*Directions*. Print every line of the listing below, starting with the line that holds "- Minify JS using UglifyJS2" and going on through the line that holds "### Updating the Starterpack", both included, and print nothing else.
Provided material: Begin
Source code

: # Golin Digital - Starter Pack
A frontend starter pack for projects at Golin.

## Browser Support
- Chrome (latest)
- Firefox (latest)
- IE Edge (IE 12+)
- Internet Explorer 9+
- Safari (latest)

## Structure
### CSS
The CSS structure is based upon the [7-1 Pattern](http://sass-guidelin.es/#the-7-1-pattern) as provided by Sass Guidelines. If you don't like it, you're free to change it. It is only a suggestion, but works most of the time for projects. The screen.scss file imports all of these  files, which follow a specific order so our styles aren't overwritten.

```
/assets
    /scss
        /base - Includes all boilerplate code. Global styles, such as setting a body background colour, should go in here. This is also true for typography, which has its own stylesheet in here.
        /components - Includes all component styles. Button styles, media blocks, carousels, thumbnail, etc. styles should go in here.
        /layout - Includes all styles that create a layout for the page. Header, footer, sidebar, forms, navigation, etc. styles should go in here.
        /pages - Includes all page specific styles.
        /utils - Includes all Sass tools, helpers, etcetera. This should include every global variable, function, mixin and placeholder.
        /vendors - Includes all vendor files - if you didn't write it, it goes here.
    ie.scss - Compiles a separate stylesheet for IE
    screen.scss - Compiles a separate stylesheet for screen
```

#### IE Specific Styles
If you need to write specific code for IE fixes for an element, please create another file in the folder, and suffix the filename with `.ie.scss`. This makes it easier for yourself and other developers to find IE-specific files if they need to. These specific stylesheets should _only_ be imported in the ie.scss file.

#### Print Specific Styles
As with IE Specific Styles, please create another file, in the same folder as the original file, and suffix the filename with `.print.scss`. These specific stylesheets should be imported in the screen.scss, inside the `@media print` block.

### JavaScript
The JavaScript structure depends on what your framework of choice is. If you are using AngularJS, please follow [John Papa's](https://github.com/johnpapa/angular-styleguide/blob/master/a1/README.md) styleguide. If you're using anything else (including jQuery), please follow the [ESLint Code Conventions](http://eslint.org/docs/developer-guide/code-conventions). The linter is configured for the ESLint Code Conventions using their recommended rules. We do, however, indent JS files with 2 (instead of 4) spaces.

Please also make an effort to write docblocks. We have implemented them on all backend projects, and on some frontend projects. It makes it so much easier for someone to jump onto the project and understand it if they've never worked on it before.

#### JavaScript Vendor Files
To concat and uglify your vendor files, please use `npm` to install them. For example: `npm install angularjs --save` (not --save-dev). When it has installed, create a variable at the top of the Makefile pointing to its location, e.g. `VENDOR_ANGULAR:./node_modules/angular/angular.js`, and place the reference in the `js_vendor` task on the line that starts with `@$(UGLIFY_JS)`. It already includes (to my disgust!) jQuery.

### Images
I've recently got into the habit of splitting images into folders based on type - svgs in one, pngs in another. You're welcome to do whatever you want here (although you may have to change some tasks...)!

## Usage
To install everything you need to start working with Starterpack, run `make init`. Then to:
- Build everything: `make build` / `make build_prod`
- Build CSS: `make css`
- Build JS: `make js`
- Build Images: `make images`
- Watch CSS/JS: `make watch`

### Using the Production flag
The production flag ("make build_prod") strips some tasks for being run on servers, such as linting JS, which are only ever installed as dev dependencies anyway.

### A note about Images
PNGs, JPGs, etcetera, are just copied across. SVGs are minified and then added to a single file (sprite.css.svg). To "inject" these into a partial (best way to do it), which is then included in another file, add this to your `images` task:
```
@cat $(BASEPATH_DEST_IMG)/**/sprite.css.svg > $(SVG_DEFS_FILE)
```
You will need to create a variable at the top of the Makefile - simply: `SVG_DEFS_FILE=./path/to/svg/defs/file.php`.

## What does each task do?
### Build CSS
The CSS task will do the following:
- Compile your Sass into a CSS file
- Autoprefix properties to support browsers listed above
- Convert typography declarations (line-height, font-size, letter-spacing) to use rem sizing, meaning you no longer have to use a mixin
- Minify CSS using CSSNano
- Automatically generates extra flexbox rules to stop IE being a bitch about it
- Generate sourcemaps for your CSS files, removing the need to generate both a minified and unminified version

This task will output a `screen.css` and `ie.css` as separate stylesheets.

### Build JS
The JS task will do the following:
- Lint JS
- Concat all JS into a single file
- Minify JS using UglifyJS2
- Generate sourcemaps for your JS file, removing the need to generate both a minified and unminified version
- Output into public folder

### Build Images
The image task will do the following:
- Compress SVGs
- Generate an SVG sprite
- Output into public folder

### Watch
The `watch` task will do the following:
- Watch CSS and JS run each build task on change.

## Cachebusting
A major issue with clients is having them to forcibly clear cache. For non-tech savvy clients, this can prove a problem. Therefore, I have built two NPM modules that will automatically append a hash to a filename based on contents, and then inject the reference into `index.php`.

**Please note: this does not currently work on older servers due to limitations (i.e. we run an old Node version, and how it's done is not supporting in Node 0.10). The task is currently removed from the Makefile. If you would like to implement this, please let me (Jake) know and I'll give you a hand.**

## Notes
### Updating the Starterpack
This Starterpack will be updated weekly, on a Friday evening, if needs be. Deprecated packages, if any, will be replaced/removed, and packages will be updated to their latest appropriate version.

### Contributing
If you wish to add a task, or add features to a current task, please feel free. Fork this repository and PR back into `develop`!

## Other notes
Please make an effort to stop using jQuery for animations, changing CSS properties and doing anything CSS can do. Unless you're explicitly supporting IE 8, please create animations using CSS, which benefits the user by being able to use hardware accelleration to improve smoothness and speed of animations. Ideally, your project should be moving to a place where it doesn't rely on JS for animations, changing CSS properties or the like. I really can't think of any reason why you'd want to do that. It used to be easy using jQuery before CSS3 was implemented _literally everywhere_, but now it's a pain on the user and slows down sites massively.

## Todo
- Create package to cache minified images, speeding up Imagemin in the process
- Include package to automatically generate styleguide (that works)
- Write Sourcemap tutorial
Provided material: End
*Response area*.
- Minify JS using UglifyJS2
- Generate sourcemaps for your JS file, removing the need to generate both a minified and unminified version
- Output into public folder

### Build Images
The image task will do the following:
- Compress SVGs
- Generate an SVG sprite
- Output into public folder

### Watch
The `watch` task will do the following:
- Watch CSS and JS run each build task on change.

## Cachebusting
A major issue with clients is having them to forcibly clear cache. For non-tech savvy clients, this can prove a problem. Therefore, I have built two NPM modules that will automatically append a hash to a filename based on contents, and then inject the reference into `index.php`.

**Please note: this does not currently work on older servers due to limitations (i.e. we run an old Node version, and how it's done is not supporting in Node 0.10). The task is currently removed from the Makefile. If you would like to implement this, please let me (Jake) know and I'll give you a hand.**

## Notes
### Updating the Starterpack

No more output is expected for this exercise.